The third day was a little harsh. It was the first day of the new work week: back to the grind after a somewhat relaxing weekend. I was exceedingly nervous and therefore, of course, craving the comfort of cigarettes. I’d look at the pack of tobacco as though I was ready to devour it — if that pack were a man, I would have probably murdered him that day.
On the fourth day I went out for dinner with some friends, and instinctively picked a table in the restaurant’s smoking area. I wasn’t bothered by the smoke that filled the place, nor did the smoke coming out of my friends’ cigarettes affect me. I was relieved, because I’m already limiting social activities to certain people in my life, and the fact that I could still have fun while people around me smoked meant I wouldn’t have to further isolate myself from friends who were smokers.
The fifth, sixth and seventh days were relatively calm, and after the first week had passed I was feeling pretty encouraged to go on.
Throughout this past month, as I struggled with withdrawal from my longtime habit, I also started to rediscover my senses of taste and smell. I could finally experience the actual flavor and aroma of coffee, free of smoke. Suddenly I could smell so much more than I did before, when the smell of smoke pretty much covered everything. It was a bit unsettling at first, particularly because I’d consistently imagine that I could smell something burning, and would keep sniffing around the house to find out what it was.
Contrary to most experiences, my mood was at its worst in the second week rather than the first. I was more like a fire-breathing dragon, so I spent a lot of time on my own in an attempt to avoid flare-ups. I buried myself in work and binge-watched TV, and by the end of that week I had succeeded in performing every activity that I’d previously always smoked during, without lighting a single cigarette.
I stopped journaling after the first two weeks, because I wanted to stop thinking about smoking altogether. Right now a full day could pass without me even remembering that I was once a smoker.
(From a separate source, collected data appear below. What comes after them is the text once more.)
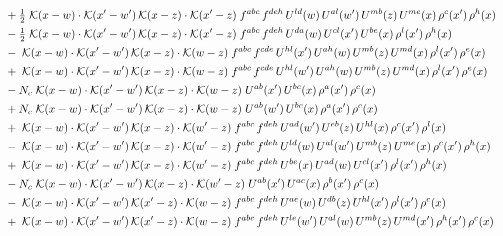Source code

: \documentclass[9pt]{article}
\begin{document}
\begin{align}
&\quad +\tfrac{1}{2}\;\mathcal{K}(x-w)\cdot\mathcal{K}(x'-w')\,\mathcal{K}(x-z)\cdot\mathcal{K}(x'-z)\;f^{abc}\,f^{deh}\,U^{ld}(w)\,U^{al}(w')\,U^{mb}(z)\,U^{me}(x)\,\rho^{c}(x')\,\rho^{h}(x)\notag\\
&\quad -\tfrac{1}{2}\;\mathcal{K}(x-w)\cdot\mathcal{K}(x'-w')\,\mathcal{K}(x-z)\cdot\mathcal{K}(x'-z)\;f^{abc}\,f^{deh}\,U^{da}(w)\,U^{cl}(x')\,U^{be}(x)\,\rho^{l}(x')\,\rho^{h}(x)\notag\\
&\quad -\;\mathcal{K}(x-w)\cdot\mathcal{K}(x'-w')\,\mathcal{K}(x-z)\cdot\mathcal{K}(w-z)\;f^{abc}\,f^{cde}\,U^{hl}(x')\,U^{ah}(w)\,U^{mb}(z)\,U^{md}(x)\,\rho^{l}(x')\,\rho^{e}(x)\notag\\
&\quad +\;\mathcal{K}(x-w)\cdot\mathcal{K}(x'-w')\,\mathcal{K}(x-z)\cdot\mathcal{K}(w-z)\;f^{abc}\,f^{cde}\,U^{hl}(w')\,U^{ah}(w)\,U^{mb}(z)\,U^{md}(x)\,\rho^{l}(x')\,\rho^{e}(x)\notag\\
&\quad -N_c\;\mathcal{K}(x-w)\cdot\mathcal{K}(x'-w')\,\mathcal{K}(x-z)\cdot\mathcal{K}(w-z)\;U^{ab}(x')\,U^{bc}(x)\,\rho^{a}(x')\,\rho^{c}(x)\notag\\
&\quad +N_c\;\mathcal{K}(x-w)\cdot\mathcal{K}(x'-w')\,\mathcal{K}(x-z)\cdot\mathcal{K}(w-z)\;U^{ab}(w')\,U^{bc}(x)\,\rho^{a}(x')\,\rho^{c}(x)\notag\\
&\quad +\;\mathcal{K}(x-w)\cdot\mathcal{K}(x'-w')\,\mathcal{K}(x-z)\cdot\mathcal{K}(w'-z)\;f^{abc}\,f^{deh}\,U^{ad}(w')\,U^{eb}(z)\,U^{hl}(x)\,\rho^{c}(x')\,\rho^{l}(x)\notag\\
&\quad -\;\mathcal{K}(x-w)\cdot\mathcal{K}(x'-w')\,\mathcal{K}(x-z)\cdot\mathcal{K}(w'-z)\;f^{abc}\,f^{deh}\,U^{ld}(w)\,U^{al}(w')\,U^{mb}(z)\,U^{me}(x)\,\rho^{c}(x')\,\rho^{h}(x)\notag\\
&\quad +\;\mathcal{K}(x-w)\cdot\mathcal{K}(x'-w')\,\mathcal{K}(x-z)\cdot\mathcal{K}(w'-z)\;f^{abc}\,f^{deh}\,U^{be}(x)\,U^{ad}(w)\,U^{cl}(x')\,\rho^{l}(x')\,\rho^{h}(x)\notag\\
&\quad -N_c\;\mathcal{K}(x-w)\cdot\mathcal{K}(x'-w')\,\mathcal{K}(x-z)\cdot\mathcal{K}(w'-z)\;U^{ab}(x')\,U^{ac}(x)\,\rho^{b}(x')\,\rho^{c}(x)\notag\\
&\quad -\;\mathcal{K}(x-w)\cdot\mathcal{K}(x'-w')\,\mathcal{K}(x'-z)\cdot\mathcal{K}(w-z)\;f^{abc}\,f^{deh}\,U^{ae}(w)\,U^{db}(z)\,U^{hl}(x')\,\rho^{l}(x')\,\rho^{c}(x)\notag\\
&\quad +\;\mathcal{K}(x-w)\cdot\mathcal{K}(x'-w')\,\mathcal{K}(x'-z)\cdot\mathcal{K}(w-z)\;f^{abc}\,f^{deh}\,U^{le}(w')\,U^{al}(w)\,U^{mb}(z)\,U^{md}(x')\,\rho^{h}(x')\,\rho^{c}(x)\notag\\

\end{align}
\end{document}
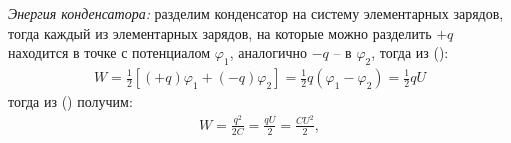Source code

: \documentclass[__main__.tex]{subfiles}
\begin{document}
\emph{Энергия конденсатора:} разделим конденсатор на систему элементарных зарядов, тогда каждый из элементарных зарядов, на которые можно разделить $+q$ находится в точке с потенциалом $\varphi_1$, аналогично $-q$ -- в $\varphi_2$, тогда из ():
\begin{gather}
W
=
\frac{1}{2}\left[(+q)\varphi_{1}+(-q)\varphi_{2}\right]
=
\frac{1}{2}q(\varphi_1-\varphi_2)=\frac{1}{2}qU
\end{gather}
тогда из () получим:
\begin{gather}
W=\frac{q^2}{2C}=\frac{qU}{2}=\frac{CU^2}{2},
\end{gather}
\end{document}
Some friends suggested that I use an app that counts the days I’ve gone without smoking, calculating the number of cigarettes I haven’t smoked, the money I’ve saved, and the days added to my life span now that I’ve quit. I never downloaded it, though. When it comes to radical decisions like this one, I usually prefer to take things lightly, without reminding myself every moment of how far I’ve come; I find that makes things easier sometimes. There is no need to constantly monitor my “accomplishments;” it is better to deal with it all as a daily reality, one that doesn’t merit much attention.
It occurs to me now that perhaps the summer was a better time to quit; long chilly nights beg for the warmth of a cigarette, and the smoke keeps those damn winter mosquitos away. Or perhaps I should have waited until the pandemic was over; cigarettes provided much-needed company in this prolonged state of obligatory loneliness — they helped me deal with anger and frustration, and were there during certain moments of my day when nobody else could be. But these are mere reflections that come to me at the peak of my bouts of longing for the old days, and thankfully those are becoming less frequent. My hair, on the other hand, is a lot happier because the stubborn smell of smoke doesn’t cling to it anymore, and my clothes, too, smell fresher, and no longer have to endure those inevitable cigarette burns. I am feeling much lighter, and I am filled with love: a sweeping sense of love toward myself that is long overdue. For what is freeing one’s body of toxins and guiding it back toward a healthier state if not an act of self-love?
Whether or not you decide to try and kick the habit yourself, dear smoker/reader, we encourage any and all forms of striving towards a healthier relationship with oneself (and/or one’s body): an attempt at peace — or, at least, a truce — amidst this turbulent life we live.